Paul Ashley arrived at the Mull of Kintyre Chinook crash site on 3 June 1994, the day after the accident.

As a member of the Royal Air Force Regiment - the RAF's ground-fighting corps - it was his job to help manage crash scenes of downed military aircraft.

Sergeant Ashley remained at the Mull of Kintyre site for five days and received a commendation for his work after the disaster.

I flew out to the crash site with five other personnel early on 3 June.
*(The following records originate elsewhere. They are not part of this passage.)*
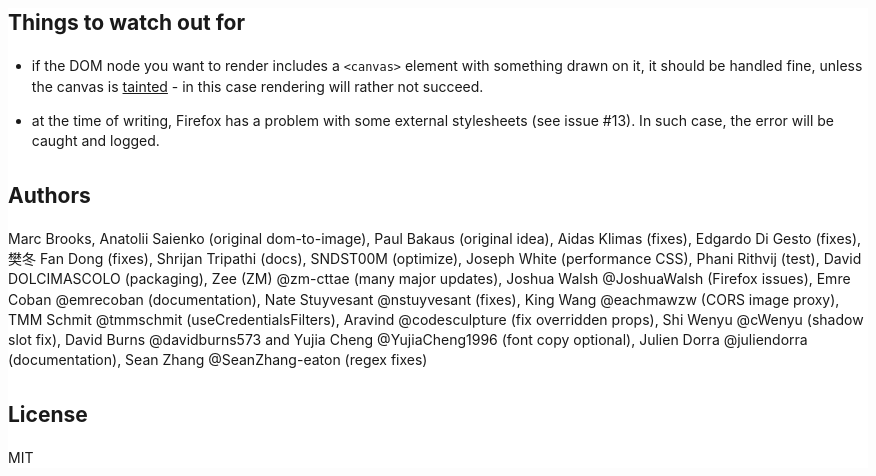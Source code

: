 ## Things to watch out for

- if the DOM node you want to render includes a `<canvas>` element with something drawn on
  it, it should be handled fine, unless the canvas is
  [tainted](https://developer.mozilla.org/en-US/docs/Web/HTML/CORS_enabled_image) - in
  this case rendering will rather not succeed.

- at the time of writing, Firefox has a problem with some external stylesheets (see issue
  #13). In such case, the error will be caught and logged.

## Authors

Marc Brooks, Anatolii Saienko (original dom-to-image), Paul Bakaus (original idea), Aidas
Klimas (fixes), Edgardo Di Gesto (fixes), 樊冬 Fan Dong (fixes), Shrijan Tripathi (docs),
SNDST00M (optimize), Joseph White (performance CSS), Phani Rithvij (test), David
DOLCIMASCOLO (packaging), Zee (ZM) @zm-cttae (many major updates), Joshua Walsh
@JoshuaWalsh (Firefox issues), Emre Coban @emrecoban (documentation), Nate Stuyvesant
@nstuyvesant (fixes), King Wang @eachmawzw (CORS image proxy), TMM Schmit @tmmschmit
(useCredentialsFilters), Aravind @codesculpture (fix overridden props), Shi Wenyu @cWenyu
(shadow slot fix), David Burns @davidburns573 and Yujia Cheng @YujiaCheng1996 (font copy
optional), Julien Dorra @juliendorra (documentation), Sean Zhang @SeanZhang-eaton (regex
fixes)

## License

MIT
We had trouble landing as the cloud was low and there was limited space to put the aircraft on the ground.


" The mist and smell of aviation fuel made it feel like something out of a film "

When we were dropped off the civil police took me and the others up to a tent that had been erected the previous night.

The police and RAF Mountain Rescue were deployed around the area to prevent people getting to the site and taking what might be vital evidence to the investigation.

The mist and smell of aviation fuel made it feel like something out of a film - it was a horrible, sad place to be.

My task was initially to set up a cordon around the crash site and relieve those who had come on duty 12 to 14 hours earlier.

It soon became apparent that the number of personnel we had was insufficient, and a request was sent back to provide more manpower.

Grieving relatives

Sixty extra young airmen and airwomen arrived at RAF Machrihanish and were briefed on what had happened and what their task was to be.

These 60 people were responsible for identifying any human remains that were on the ground.

My task quickly turned from looking after the crash crew to that and more, and I became the liaison senior non-commissioned officer for all those who came to the site.

It had been one of the worst experiences of my life - but the worst was when they allowed the families in to look at the site of where their loved ones died.

A lady with shoulder length blonde hair wearing a short red coat stopped by our vehicle. When she got out of the car the lady looked at us and said, "Thank you and please thank everyone for me."

That did it for me and I had to walk away so as not to show the tears that were running down my face.

I will never forget the incident and nor will I ever forget those words.

In Context
Paul Ashley joined the RAF Regiment in 1972.

His varied career included stints as an infantry soldier, surface-to-air missile operator and hostage survival trainer.

Mr Ashley retired from the RAF in August 2000.